- _DESCRIPTION OF THE TASK_
Report only how many lines in the listing below contain the string "words".

———

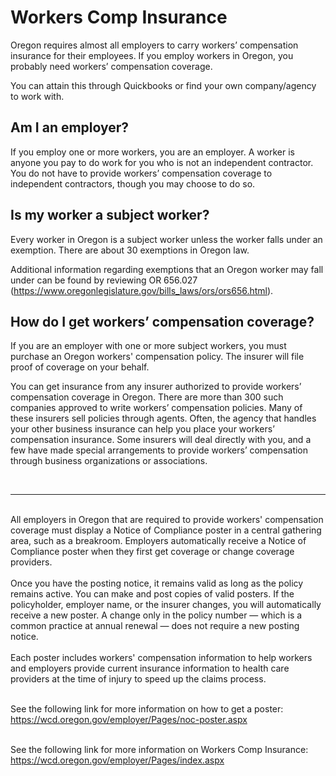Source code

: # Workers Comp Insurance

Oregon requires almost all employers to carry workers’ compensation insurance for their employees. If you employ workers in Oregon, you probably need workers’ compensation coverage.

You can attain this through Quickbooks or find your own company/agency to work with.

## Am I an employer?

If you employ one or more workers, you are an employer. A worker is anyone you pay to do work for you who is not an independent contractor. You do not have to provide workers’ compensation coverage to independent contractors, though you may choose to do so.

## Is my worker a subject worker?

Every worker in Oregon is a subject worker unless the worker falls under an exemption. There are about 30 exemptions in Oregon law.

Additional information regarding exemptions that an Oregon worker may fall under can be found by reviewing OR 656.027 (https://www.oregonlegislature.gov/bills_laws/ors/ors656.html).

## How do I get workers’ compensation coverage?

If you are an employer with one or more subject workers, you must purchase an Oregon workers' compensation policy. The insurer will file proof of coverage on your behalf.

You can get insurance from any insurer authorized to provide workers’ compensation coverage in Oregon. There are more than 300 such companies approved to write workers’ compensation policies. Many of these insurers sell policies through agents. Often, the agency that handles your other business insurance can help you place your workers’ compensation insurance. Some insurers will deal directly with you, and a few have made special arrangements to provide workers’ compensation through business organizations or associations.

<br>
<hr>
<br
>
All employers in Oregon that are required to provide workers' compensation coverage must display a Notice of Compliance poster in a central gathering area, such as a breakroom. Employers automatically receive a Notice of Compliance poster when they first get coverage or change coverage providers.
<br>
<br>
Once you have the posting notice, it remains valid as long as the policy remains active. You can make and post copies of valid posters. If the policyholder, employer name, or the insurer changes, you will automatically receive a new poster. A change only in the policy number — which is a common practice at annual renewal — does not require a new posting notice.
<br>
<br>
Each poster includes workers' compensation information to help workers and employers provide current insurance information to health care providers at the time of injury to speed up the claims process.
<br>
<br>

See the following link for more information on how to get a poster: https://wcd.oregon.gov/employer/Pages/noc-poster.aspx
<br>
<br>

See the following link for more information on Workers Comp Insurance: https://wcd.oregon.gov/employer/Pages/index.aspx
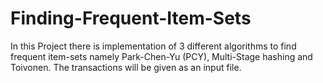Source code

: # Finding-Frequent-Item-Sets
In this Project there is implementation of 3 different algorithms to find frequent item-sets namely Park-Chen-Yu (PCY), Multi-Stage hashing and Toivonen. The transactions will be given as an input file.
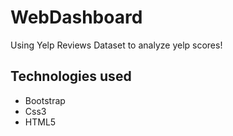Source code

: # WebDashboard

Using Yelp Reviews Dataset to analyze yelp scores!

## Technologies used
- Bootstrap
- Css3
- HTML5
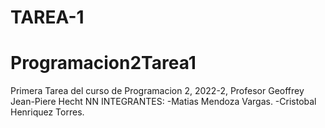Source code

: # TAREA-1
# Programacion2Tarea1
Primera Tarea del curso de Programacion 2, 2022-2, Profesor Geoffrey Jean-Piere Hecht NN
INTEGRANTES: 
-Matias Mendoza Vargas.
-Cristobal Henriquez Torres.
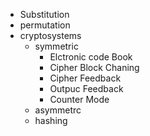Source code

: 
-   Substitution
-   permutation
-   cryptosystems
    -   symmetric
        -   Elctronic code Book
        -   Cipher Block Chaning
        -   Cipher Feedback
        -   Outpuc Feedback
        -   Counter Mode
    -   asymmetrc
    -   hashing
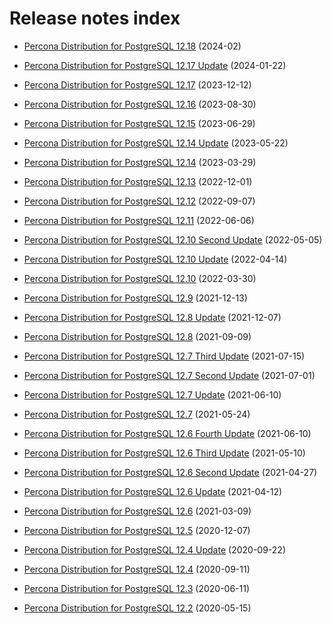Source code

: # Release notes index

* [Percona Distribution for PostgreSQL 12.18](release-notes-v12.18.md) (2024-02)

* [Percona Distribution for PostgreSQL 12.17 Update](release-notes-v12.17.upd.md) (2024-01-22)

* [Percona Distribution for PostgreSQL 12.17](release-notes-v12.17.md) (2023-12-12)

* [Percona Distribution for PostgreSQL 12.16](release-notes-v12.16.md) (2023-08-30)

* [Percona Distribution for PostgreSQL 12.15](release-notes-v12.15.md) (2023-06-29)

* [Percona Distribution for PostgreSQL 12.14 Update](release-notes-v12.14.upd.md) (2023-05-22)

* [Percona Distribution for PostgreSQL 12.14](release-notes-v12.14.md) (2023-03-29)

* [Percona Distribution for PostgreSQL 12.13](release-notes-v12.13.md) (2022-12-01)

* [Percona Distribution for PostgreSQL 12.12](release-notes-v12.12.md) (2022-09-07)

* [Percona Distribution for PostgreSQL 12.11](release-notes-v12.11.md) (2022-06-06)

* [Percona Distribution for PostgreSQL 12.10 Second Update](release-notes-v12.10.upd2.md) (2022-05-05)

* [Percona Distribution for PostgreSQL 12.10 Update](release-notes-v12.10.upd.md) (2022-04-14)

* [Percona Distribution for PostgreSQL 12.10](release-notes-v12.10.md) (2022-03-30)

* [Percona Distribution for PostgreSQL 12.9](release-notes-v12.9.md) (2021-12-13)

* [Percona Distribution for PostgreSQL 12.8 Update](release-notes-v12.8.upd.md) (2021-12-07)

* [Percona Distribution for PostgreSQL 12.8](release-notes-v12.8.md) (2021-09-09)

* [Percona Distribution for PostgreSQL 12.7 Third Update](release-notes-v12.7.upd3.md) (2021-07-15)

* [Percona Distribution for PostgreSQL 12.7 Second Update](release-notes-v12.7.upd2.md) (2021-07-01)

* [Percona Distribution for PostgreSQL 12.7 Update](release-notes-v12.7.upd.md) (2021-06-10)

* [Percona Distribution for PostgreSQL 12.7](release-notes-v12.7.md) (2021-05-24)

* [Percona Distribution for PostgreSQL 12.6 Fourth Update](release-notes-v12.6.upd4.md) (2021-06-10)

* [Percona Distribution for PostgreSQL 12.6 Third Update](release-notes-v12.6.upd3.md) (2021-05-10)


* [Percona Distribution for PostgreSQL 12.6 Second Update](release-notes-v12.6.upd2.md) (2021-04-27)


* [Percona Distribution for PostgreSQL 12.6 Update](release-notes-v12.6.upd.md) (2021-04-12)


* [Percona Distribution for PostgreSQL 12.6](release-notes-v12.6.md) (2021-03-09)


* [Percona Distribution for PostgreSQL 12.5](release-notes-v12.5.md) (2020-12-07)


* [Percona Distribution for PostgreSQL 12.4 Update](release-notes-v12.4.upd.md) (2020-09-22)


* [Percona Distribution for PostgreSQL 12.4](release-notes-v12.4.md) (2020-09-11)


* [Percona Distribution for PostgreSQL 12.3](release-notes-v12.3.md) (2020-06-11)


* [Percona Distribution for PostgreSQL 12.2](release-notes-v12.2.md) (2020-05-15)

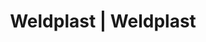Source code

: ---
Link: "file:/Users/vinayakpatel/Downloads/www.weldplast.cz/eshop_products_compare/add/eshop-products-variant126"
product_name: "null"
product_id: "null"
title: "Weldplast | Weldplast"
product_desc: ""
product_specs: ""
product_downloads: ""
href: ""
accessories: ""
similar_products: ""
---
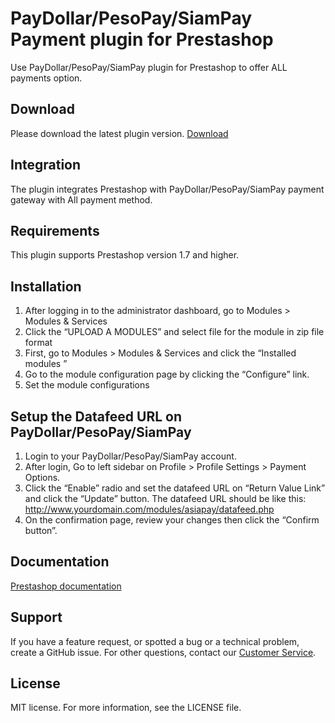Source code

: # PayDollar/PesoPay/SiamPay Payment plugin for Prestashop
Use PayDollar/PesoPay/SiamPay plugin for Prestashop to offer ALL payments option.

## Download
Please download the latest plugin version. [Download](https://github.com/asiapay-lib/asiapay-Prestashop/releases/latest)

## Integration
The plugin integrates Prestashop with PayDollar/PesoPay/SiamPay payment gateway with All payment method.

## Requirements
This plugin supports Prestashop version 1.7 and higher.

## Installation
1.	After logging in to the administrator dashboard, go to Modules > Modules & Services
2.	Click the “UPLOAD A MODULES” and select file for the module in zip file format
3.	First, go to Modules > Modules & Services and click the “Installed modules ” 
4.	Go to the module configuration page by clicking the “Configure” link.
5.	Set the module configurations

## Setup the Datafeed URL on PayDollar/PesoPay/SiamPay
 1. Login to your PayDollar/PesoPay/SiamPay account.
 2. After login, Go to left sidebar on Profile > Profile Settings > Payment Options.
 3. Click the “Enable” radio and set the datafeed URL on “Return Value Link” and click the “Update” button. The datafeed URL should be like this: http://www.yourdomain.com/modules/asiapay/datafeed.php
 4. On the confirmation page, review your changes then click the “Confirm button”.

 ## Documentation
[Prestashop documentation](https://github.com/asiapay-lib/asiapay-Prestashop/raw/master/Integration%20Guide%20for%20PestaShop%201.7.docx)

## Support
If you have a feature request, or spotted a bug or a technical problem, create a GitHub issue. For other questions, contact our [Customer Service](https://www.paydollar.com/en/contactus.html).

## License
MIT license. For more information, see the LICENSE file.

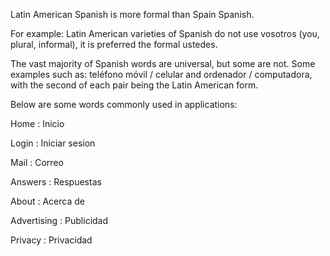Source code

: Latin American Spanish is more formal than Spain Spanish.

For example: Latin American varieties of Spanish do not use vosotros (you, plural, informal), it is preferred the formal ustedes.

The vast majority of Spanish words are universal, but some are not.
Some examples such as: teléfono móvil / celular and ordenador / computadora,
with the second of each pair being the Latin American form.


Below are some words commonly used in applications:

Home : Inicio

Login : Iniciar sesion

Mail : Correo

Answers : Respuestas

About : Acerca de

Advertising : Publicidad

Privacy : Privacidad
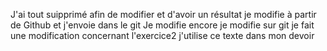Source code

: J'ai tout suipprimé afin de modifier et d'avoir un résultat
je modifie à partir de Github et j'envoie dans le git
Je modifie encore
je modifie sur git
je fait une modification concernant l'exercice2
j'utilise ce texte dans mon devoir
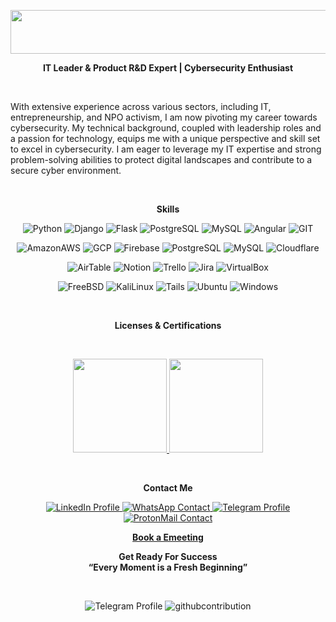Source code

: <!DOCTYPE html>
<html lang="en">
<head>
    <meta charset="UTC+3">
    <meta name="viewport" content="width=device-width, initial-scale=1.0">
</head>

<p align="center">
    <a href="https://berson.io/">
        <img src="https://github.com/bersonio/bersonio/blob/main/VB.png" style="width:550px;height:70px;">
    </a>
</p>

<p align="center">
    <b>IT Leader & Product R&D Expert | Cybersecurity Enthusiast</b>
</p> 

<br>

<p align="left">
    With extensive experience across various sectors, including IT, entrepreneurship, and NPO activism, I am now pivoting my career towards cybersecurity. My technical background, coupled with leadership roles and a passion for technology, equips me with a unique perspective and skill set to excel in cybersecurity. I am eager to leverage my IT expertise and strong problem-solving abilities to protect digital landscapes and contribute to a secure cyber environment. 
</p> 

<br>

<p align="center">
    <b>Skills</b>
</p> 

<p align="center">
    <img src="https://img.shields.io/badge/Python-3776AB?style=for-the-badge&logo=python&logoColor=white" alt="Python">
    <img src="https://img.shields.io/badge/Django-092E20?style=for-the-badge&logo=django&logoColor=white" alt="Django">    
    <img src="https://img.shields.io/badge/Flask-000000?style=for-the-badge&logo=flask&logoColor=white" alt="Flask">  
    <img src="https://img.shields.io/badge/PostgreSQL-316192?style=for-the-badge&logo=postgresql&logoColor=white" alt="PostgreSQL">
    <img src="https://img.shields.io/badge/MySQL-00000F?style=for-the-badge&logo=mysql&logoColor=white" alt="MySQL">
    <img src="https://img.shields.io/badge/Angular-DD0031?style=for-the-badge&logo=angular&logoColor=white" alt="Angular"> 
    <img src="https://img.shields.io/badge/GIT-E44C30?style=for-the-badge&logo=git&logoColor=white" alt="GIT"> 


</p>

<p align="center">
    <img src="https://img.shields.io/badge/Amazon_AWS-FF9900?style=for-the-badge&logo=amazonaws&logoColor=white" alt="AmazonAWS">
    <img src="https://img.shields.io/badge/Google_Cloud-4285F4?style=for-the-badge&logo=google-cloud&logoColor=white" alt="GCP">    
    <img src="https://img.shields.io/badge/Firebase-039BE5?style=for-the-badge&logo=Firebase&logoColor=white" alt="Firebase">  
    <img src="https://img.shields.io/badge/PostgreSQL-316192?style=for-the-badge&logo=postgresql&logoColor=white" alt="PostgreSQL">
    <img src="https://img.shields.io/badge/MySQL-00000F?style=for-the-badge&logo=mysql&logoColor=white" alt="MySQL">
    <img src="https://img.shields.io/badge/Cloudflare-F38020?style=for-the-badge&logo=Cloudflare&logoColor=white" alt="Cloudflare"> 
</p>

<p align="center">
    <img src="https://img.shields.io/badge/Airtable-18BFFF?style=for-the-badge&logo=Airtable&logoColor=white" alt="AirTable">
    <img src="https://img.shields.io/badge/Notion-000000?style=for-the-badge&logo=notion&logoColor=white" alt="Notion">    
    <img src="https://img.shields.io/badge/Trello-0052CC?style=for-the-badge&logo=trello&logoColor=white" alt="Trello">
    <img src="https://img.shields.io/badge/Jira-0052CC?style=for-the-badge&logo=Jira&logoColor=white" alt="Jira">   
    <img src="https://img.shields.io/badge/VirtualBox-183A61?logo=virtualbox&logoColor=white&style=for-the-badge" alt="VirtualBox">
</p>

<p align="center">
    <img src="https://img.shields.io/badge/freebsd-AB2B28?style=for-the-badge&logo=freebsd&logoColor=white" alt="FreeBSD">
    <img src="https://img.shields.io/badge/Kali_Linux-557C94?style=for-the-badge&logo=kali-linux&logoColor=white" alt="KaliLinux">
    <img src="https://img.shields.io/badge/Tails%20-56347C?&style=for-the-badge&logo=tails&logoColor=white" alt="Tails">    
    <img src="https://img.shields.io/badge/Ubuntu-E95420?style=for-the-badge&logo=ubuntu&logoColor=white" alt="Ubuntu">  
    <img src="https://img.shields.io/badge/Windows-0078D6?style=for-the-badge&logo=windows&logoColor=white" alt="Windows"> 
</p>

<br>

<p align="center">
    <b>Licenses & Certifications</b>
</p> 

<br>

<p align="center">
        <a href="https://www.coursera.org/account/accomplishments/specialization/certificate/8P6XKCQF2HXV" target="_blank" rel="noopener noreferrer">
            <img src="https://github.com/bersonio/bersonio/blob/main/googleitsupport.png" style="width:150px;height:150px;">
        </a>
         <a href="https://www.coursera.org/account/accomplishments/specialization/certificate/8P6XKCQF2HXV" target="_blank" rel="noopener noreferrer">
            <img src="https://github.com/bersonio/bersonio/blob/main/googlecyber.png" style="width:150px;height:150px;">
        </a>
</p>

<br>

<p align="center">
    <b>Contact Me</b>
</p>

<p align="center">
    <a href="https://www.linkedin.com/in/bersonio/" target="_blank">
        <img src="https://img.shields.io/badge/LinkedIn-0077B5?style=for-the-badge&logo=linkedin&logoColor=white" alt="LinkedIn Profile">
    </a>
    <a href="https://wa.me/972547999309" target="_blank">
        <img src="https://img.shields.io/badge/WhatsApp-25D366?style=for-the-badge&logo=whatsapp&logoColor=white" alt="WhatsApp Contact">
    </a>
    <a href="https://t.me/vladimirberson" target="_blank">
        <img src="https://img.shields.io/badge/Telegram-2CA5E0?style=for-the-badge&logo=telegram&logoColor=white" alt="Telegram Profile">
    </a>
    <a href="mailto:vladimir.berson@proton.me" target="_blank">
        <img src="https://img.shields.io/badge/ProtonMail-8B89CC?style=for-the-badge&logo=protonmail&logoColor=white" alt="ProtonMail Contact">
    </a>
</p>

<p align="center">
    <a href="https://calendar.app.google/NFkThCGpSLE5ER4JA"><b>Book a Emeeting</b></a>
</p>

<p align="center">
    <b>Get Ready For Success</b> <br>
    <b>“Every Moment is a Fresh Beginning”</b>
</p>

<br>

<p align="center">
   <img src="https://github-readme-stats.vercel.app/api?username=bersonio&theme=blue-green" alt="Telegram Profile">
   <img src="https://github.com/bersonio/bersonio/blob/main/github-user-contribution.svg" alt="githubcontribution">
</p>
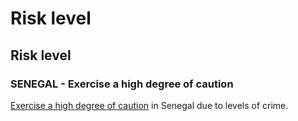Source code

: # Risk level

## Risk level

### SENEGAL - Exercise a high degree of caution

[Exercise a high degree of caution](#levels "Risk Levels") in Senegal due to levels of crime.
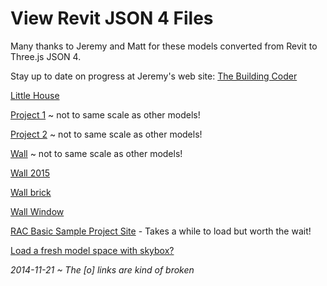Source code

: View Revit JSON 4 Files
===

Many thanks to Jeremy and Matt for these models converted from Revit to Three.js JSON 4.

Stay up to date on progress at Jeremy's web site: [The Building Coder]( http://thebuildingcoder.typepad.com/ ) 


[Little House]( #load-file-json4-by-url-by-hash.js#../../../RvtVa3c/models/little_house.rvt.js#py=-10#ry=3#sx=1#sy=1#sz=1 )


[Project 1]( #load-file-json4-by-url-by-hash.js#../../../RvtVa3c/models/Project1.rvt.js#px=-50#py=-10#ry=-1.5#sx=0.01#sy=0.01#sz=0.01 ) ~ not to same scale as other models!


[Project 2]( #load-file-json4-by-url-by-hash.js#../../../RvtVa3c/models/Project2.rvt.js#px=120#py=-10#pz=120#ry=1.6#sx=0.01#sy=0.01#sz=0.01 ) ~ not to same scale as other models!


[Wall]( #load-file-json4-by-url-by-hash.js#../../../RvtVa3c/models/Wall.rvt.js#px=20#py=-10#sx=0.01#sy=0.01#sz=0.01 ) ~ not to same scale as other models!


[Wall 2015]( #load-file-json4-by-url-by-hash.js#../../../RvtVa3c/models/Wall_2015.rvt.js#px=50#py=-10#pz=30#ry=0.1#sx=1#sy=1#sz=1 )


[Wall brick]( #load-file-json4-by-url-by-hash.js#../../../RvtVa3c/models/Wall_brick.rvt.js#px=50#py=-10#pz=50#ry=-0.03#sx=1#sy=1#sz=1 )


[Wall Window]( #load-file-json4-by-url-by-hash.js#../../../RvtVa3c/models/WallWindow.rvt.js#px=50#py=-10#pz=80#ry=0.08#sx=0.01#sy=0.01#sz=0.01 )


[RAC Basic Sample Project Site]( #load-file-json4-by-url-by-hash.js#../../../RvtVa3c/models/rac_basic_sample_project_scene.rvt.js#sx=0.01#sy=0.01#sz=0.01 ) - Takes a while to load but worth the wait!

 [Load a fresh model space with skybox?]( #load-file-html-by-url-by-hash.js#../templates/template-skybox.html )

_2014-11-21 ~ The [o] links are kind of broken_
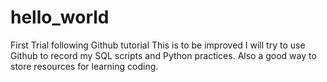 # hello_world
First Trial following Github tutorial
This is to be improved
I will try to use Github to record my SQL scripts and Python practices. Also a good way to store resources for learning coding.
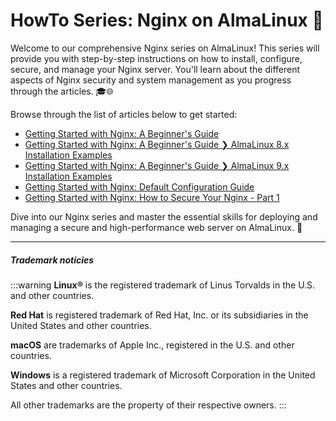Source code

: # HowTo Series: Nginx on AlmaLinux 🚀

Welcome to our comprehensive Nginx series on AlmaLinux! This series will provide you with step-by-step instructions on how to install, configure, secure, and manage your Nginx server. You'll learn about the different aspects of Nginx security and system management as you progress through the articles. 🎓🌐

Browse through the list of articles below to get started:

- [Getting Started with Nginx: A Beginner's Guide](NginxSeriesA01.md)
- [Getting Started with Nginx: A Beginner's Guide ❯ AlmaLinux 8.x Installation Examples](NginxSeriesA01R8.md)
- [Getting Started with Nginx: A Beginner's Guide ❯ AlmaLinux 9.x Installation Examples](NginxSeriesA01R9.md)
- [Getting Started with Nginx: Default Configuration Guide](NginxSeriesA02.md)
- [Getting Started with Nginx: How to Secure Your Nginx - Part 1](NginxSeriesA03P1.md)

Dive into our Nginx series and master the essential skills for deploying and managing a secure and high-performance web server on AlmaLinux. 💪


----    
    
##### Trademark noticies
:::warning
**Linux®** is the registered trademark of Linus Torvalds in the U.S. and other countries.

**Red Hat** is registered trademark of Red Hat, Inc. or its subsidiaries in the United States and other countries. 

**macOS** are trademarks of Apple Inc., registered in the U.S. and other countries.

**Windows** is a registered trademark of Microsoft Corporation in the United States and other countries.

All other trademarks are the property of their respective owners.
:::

———

- _TASK ANSWER_
2